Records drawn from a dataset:
----
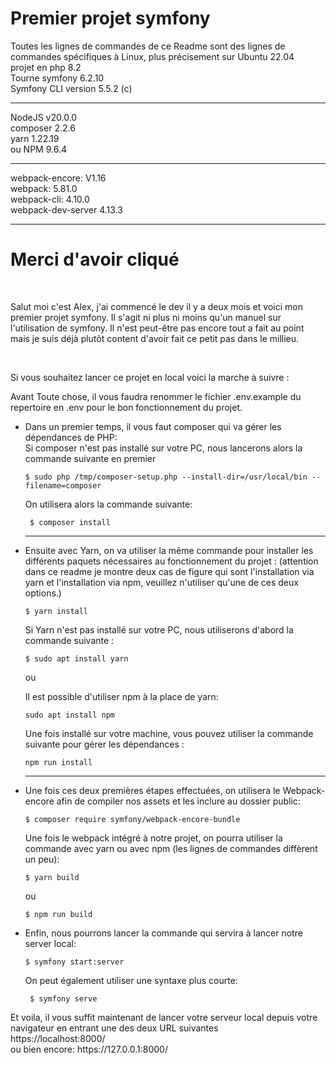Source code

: # Premier projet symfony


Toutes les lignes de commandes de ce Readme sont des lignes de commandes spécifiques à Linux, plus
précisement sur Ubuntu 22.04 <br>
projet en php 8.2 <br>
Tourne symfony 6.2.10 <br>
Symfony CLI version 5.5.2 (c)

<hr>

NodeJS v20.0.0 <br>
composer 2.2.6 <br>
yarn 1.22.19 <br>
ou NPM 9.6.4

<hr>

webpack-encore: V1.16 <br>
webpack: 5.81.0 <br>
webpack-cli: 4.10.0 <br>
webpack-dev-server 4.13.3 <br>

<hr>

# <h1>Merci d'avoir cliqué</h1>

<br>

<p> Salut moi c'est Alex, j'ai commencé le dev il y a deux mois et voici mon premier projet symfony. Il s'agit ni plus ni moins qu'un manuel sur l'utilisation de symfony.
Il n'est peut-être pas encore tout a fait au point mais je suis déjà plutôt content d'avoir fait ce petit pas dans le millieu. <p>

<br>

<p>Si vous souhaitez lancer ce projet en local voici la marche à suivre :<p>

Avant Toute chose, il vous faudra renommer le fichier .env.example du repertoire en .env pour le bon fonctionnement du projet.

<ul>
  <li>  Dans un premier temps, il vous faut composer qui va gérer les dépendances de PHP: <br>
    Si composer n'est pas installé sur votre PC, nous lancerons alors la commande suivante en premier <br>

    $ sudo php /tmp/composer-setup.php --install-dir=/usr/local/bin --filename=composer 

  <p> On utilisera alors la commande suivante: </p> 
    
     $ composer install

<hr>  

  <li>  Ensuite avec Yarn, on va utiliser la même commande pour installer les différents paquets nécessaires au fonctionnement du projet : (attention dans ce readme
je montre deux cas de figure qui sont l'installation via yarn et l'installation via npm, veuillez n'utiliser qu'une de ces deux options.)<br>

    $ yarn install

Si Yarn n'est pas installé sur votre PC, nous utiliserons d'abord la commande suivante :

    $ sudo apt install yarn

ou

Il est possible d'utiliser npm à la place de yarn:

    sudo apt install npm

Une fois installé sur votre machine, vous pouvez utiliser la commande suivante pour gérer les dépendances :

    npm run install

<hr>

  <li>  Une fois ces deux premières étapes effectuées, on utilisera le Webpack-encore afin de compiler nos assets et les inclure au dossier public: <br>

    $ composer require symfony/webpack-encore-bundle

  Une fois le webpack intégré à notre projet, on pourra utiliser la commande avec yarn ou avec npm (les lignes de commandes diffèrent un peu): <br>

    $ yarn build
ou

    $ npm run build


  </li>
  <li>  Enfin, nous pourrons lancer la commande qui servira à lancer notre server local: <br>

    $ symfony start:server
  On peut également utiliser une syntaxe plus courte:

     $ symfony serve
</ul>


<p> Et voila, il vous suffit maintenant de lancer votre serveur local depuis votre navigateur en entrant une des deux URL suivantes <br>
  https://localhost:8000/ <br>
  ou bien encore: https://127.0.0.1:8000/ </p>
----
What you are asked to do: Lines holding "commandes": copy each one from the records above.

Solution below:
Toutes les lignes de commandes de ce Readme sont des lignes de commandes spécifiques à Linux, plus
  Une fois le webpack intégré à notre projet, on pourra utiliser la commande avec yarn ou avec npm (les lignes de commandes diffèrent un peu): <br>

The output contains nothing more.